Christie’s returns rare 5.5-carat Ocean Dream diamond to Geneva auction
Christie’s will send the 5.5-carat Ocean Dream back to Geneva after 12 years, with its GIA-verified blue-green color and record rarity back in view.

The Ocean Dream is returning to Geneva as the kind of jewel that turns a sale room into a small archive of color, provenance and proof. Christie’s will offer the 5.50-carat triangular cut fancy vivid blue-green diamond on May 13, 2026, at the Four Seasons Hotel des Bergues, with an estimate of CHF 7,000,000 to CHF 10,000,000. Christie’s calls it the largest fancy vivid blue-green diamond known to exist, and the Smithsonian Institution once ranked it among the eight rarest diamonds in the world.
For collectors, the phrase blue-green diamond matters because it describes more than a shade. In the world of colored diamonds, the exact balance of blue and green, and the saturation level attached to it, determines both identity and value. The Gemological Institute of America first graded the Ocean Dream as fancy deep blue-green in 2003, then upgraded it ahead of its 2014 sale to fancy vivid blue-green, the highest saturation grade in its colored diamond system. Christie’s also says the stone has been certified by the GIA since the organization’s founding in 1931, and that diagnostic properties showed its color was natural, not treated.

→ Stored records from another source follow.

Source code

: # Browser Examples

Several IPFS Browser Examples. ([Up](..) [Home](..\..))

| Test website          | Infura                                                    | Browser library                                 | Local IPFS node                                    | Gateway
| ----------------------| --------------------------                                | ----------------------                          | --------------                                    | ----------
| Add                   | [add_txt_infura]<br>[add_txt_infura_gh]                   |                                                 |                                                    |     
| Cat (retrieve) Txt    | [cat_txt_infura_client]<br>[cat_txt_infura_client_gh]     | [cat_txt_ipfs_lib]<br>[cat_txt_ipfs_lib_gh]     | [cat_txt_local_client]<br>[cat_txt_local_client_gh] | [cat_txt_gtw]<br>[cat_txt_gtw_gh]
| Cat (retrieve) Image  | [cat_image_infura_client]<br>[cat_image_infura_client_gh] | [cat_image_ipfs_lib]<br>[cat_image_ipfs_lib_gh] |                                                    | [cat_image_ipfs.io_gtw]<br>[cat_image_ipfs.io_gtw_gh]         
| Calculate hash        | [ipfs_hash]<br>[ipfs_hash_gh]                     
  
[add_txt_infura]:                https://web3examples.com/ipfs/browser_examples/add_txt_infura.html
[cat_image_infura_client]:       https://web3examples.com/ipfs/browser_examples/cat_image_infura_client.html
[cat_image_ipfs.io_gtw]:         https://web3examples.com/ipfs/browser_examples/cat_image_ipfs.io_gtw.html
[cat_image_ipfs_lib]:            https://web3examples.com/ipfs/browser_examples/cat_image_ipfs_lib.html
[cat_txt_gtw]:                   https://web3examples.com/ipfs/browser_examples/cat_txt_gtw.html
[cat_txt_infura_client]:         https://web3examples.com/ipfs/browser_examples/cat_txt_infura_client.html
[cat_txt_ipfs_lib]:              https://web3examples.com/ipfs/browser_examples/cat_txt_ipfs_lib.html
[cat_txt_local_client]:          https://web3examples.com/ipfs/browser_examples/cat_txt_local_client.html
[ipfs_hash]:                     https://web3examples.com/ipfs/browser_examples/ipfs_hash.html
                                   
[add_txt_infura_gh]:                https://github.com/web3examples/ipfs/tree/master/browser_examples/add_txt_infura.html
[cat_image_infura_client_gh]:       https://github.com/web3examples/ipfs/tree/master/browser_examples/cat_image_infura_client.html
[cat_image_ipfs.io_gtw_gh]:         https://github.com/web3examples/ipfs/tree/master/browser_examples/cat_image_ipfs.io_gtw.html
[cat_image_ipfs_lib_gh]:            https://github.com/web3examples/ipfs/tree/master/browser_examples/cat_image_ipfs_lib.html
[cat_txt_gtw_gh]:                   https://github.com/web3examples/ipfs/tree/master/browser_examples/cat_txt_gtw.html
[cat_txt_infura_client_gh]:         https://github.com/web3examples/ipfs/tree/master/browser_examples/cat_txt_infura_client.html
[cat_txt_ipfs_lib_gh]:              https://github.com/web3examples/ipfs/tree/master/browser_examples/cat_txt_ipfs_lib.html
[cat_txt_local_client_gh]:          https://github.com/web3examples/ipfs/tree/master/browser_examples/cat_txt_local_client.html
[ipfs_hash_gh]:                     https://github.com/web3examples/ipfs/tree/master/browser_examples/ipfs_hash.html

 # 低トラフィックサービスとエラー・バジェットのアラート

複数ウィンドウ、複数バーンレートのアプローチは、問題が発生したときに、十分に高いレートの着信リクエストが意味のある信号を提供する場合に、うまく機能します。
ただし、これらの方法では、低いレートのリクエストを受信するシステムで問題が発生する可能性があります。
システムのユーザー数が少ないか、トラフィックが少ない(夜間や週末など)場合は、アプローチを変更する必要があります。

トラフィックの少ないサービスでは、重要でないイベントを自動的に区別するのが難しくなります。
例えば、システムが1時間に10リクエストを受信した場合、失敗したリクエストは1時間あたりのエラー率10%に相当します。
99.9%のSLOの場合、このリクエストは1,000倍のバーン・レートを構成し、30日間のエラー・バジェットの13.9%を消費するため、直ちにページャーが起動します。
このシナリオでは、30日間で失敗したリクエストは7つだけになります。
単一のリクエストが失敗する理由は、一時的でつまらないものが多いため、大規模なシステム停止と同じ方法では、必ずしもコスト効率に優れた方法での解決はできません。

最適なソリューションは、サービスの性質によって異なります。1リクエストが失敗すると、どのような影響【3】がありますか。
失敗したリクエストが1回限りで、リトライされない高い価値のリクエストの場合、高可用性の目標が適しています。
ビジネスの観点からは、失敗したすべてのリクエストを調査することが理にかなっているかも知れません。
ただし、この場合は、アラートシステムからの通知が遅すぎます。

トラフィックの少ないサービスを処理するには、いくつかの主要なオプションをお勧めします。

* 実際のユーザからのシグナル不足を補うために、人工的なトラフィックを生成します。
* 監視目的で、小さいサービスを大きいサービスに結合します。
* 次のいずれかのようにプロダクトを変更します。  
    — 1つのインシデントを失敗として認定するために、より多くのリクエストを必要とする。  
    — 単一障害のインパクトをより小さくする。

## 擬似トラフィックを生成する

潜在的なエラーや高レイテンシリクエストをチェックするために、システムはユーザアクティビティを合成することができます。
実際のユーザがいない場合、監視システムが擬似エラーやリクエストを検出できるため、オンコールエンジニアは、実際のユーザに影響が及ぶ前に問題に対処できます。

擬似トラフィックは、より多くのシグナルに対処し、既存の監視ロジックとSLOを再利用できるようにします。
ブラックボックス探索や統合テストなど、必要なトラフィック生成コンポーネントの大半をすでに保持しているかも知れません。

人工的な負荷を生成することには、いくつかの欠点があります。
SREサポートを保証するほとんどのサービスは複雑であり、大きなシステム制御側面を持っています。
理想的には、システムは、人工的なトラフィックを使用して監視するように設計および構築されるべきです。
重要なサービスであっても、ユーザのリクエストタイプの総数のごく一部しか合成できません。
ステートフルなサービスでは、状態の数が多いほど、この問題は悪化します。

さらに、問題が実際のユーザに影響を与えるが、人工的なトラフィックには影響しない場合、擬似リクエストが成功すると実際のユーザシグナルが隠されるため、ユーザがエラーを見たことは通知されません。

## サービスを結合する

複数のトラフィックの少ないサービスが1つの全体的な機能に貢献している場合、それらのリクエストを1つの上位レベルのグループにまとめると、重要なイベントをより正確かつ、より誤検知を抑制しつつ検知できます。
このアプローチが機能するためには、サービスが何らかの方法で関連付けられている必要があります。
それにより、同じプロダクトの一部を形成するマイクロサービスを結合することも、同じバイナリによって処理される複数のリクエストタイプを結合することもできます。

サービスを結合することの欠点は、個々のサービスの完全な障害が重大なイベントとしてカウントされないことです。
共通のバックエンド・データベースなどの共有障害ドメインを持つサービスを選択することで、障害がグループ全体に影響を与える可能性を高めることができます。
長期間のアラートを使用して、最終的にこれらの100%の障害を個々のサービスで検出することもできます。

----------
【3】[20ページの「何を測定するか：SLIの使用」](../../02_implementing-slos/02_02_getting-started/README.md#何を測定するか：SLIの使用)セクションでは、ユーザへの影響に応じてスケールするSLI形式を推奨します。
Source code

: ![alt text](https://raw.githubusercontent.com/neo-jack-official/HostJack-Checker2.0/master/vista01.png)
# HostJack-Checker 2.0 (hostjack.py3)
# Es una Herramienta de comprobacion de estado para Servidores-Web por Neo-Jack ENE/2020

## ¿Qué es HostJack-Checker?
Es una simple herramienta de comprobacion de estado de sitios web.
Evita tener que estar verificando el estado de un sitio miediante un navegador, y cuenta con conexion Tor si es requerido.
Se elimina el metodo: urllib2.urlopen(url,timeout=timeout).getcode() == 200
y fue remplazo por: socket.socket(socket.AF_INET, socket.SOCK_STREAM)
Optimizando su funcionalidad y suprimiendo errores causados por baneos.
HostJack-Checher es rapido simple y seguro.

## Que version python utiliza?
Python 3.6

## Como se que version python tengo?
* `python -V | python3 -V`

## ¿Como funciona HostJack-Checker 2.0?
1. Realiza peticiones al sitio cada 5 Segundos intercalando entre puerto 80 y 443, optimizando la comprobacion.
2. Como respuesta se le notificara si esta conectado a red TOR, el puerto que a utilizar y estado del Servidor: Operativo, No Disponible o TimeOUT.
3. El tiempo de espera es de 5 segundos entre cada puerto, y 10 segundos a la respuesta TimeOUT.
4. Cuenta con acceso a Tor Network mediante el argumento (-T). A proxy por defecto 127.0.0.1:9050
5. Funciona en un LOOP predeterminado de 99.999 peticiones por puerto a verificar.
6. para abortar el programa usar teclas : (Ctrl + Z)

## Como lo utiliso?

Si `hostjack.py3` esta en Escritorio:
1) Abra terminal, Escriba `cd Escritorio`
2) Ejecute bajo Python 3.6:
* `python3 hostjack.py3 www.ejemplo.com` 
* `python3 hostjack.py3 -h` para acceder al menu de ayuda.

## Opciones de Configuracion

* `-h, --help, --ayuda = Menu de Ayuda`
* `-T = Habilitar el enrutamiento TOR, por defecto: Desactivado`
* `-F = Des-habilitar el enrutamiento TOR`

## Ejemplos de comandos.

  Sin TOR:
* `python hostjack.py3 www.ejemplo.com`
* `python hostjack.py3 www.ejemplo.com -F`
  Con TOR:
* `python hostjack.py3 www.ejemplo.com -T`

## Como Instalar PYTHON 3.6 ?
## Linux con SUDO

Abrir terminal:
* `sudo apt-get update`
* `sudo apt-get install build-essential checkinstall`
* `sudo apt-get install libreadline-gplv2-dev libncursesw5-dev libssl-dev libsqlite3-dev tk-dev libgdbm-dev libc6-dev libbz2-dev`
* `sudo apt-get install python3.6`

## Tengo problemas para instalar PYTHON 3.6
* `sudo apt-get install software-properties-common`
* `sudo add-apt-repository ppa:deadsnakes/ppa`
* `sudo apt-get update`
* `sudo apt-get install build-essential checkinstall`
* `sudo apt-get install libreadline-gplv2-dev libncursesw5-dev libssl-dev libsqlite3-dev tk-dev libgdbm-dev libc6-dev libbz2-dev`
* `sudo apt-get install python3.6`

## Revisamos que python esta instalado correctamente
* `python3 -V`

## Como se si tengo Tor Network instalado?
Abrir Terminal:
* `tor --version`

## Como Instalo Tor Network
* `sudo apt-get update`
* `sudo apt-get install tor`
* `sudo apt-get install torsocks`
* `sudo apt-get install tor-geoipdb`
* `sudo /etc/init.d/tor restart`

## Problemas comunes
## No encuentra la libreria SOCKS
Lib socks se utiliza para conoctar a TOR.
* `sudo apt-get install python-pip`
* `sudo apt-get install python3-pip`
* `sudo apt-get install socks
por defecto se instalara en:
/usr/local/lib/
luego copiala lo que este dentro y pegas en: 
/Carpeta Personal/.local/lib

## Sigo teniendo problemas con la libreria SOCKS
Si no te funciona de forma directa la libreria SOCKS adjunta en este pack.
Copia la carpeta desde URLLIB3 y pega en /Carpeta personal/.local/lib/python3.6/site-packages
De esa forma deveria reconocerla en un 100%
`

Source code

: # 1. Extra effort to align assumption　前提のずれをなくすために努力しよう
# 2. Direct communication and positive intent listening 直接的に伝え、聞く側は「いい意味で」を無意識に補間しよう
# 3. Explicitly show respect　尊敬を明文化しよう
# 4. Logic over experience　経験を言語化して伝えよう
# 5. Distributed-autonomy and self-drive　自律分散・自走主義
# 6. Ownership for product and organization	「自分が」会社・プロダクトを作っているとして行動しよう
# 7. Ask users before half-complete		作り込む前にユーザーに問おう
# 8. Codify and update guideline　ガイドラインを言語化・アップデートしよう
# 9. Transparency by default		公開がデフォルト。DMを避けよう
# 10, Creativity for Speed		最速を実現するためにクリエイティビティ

The stone’s backstory is as important as its hue. The Ocean Dream was fashioned from an 11.70-carat rough found in Central Africa in the 1990s, and Christie’s describes it as type Ia. It first entered public view in 2003 in the Smithsonian Institution’s Splendor of Diamonds exhibition at the Museum of Natural History in Washington, D.C., displayed in the Harry Winston Gallery alongside seven other extraordinary diamonds. Its only prior auction appearance came in Geneva on May 14, 2014, when Christie’s sold it for CHF 7,781,000 after a CHF 6,800,000 to CHF 8,500,000 estimate. This time, previews are scheduled in Bangkok, Hong Kong and Geneva before the sale.

Max Fawcett, Christie’s global head of jewellery, called the Ocean Dream “a gemstone of rare distinction” and “an exceptional jewel of profound rarity and allure.” That language is not auction hype so much as a reminder of how colored diamonds are judged: by color classification, by documented provenance, and by prior sale history that can be traced across decades. In a market where a stone can disappear for 12 years and still command a seven-figure Swiss franc estimate, scarcity is not a slogan. It is the asset itself.